*SUPPLIED RECORDS:*
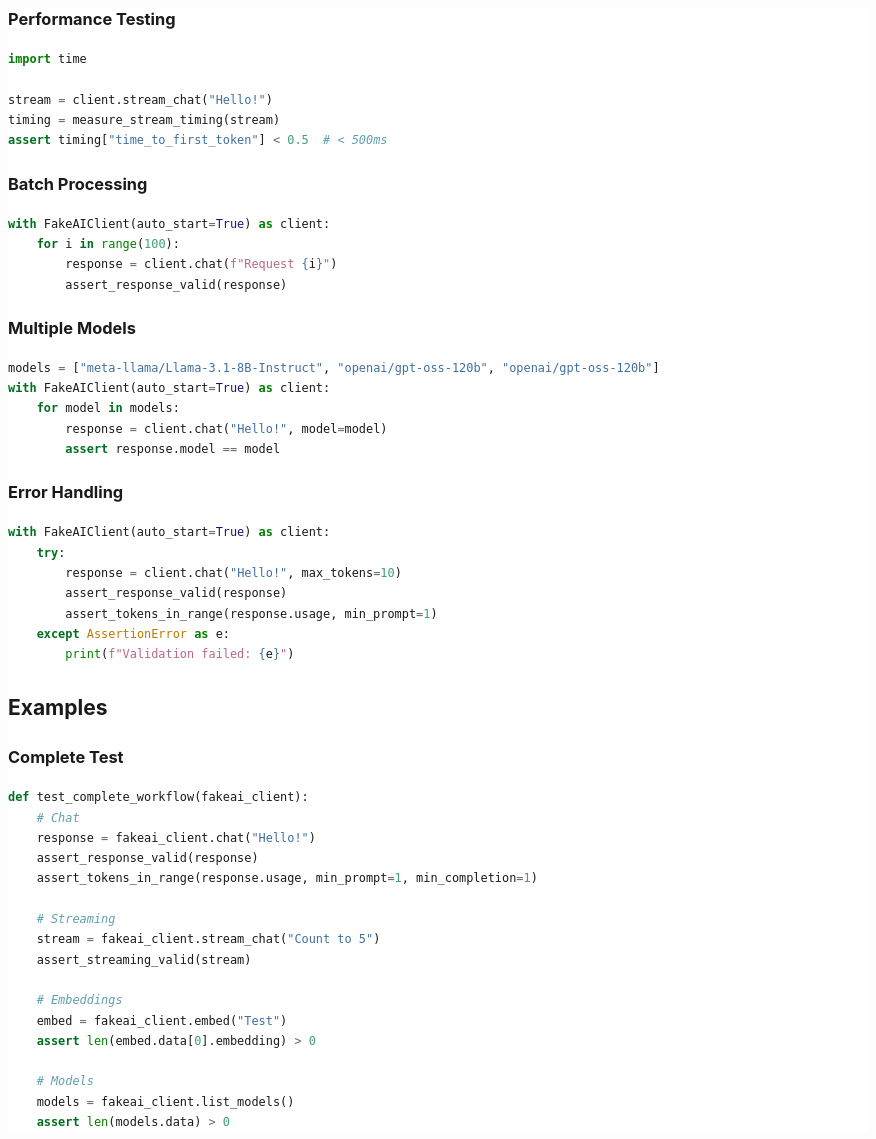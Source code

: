 ### Performance Testing

```python
import time

stream = client.stream_chat("Hello!")
timing = measure_stream_timing(stream)
assert timing["time_to_first_token"] < 0.5  # < 500ms
```

### Batch Processing

```python
with FakeAIClient(auto_start=True) as client:
    for i in range(100):
        response = client.chat(f"Request {i}")
        assert_response_valid(response)
```

### Multiple Models

```python
models = ["meta-llama/Llama-3.1-8B-Instruct", "openai/gpt-oss-120b", "openai/gpt-oss-120b"]
with FakeAIClient(auto_start=True) as client:
    for model in models:
        response = client.chat("Hello!", model=model)
        assert response.model == model
```

### Error Handling

```python
with FakeAIClient(auto_start=True) as client:
    try:
        response = client.chat("Hello!", max_tokens=10)
        assert_response_valid(response)
        assert_tokens_in_range(response.usage, min_prompt=1)
    except AssertionError as e:
        print(f"Validation failed: {e}")
```

## Examples

### Complete Test

```python
def test_complete_workflow(fakeai_client):
    # Chat
    response = fakeai_client.chat("Hello!")
    assert_response_valid(response)
    assert_tokens_in_range(response.usage, min_prompt=1, min_completion=1)

    # Streaming
    stream = fakeai_client.stream_chat("Count to 5")
    assert_streaming_valid(stream)

    # Embeddings
    embed = fakeai_client.embed("Test")
    assert len(embed.data[0].embedding) > 0

    # Models
    models = fakeai_client.list_models()
    assert len(models.data) > 0
```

*YOUR OBJECTIVE:* Could you return all of the entries above exactly, without any images?

*ANSWER:*
Source code

: ### Performance Testing

```python
import time

stream = client.stream_chat("Hello!")
timing = measure_stream_timing(stream)
assert timing["time_to_first_token"] < 0.5  # < 500ms
```

### Batch Processing

```python
with FakeAIClient(auto_start=True) as client:
    for i in range(100):
        response = client.chat(f"Request {i}")
        assert_response_valid(response)
```

### Multiple Models

```python
models = ["meta-llama/Llama-3.1-8B-Instruct", "openai/gpt-oss-120b", "openai/gpt-oss-120b"]
with FakeAIClient(auto_start=True) as client:
    for model in models:
        response = client.chat("Hello!", model=model)
        assert response.model == model
```

### Error Handling

```python
with FakeAIClient(auto_start=True) as client:
    try:
        response = client.chat("Hello!", max_tokens=10)
        assert_response_valid(response)
        assert_tokens_in_range(response.usage, min_prompt=1)
    except AssertionError as e:
        print(f"Validation failed: {e}")
```

## Examples

### Complete Test

```python
def test_complete_workflow(fakeai_client):
    # Chat
    response = fakeai_client.chat("Hello!")
    assert_response_valid(response)
    assert_tokens_in_range(response.usage, min_prompt=1, min_completion=1)

    # Streaming
    stream = fakeai_client.stream_chat("Count to 5")
    assert_streaming_valid(stream)

    # Embeddings
    embed = fakeai_client.embed("Test")
    assert len(embed.data[0].embedding) > 0

    # Models
    models = fakeai_client.list_models()
    assert len(models.data) > 0
```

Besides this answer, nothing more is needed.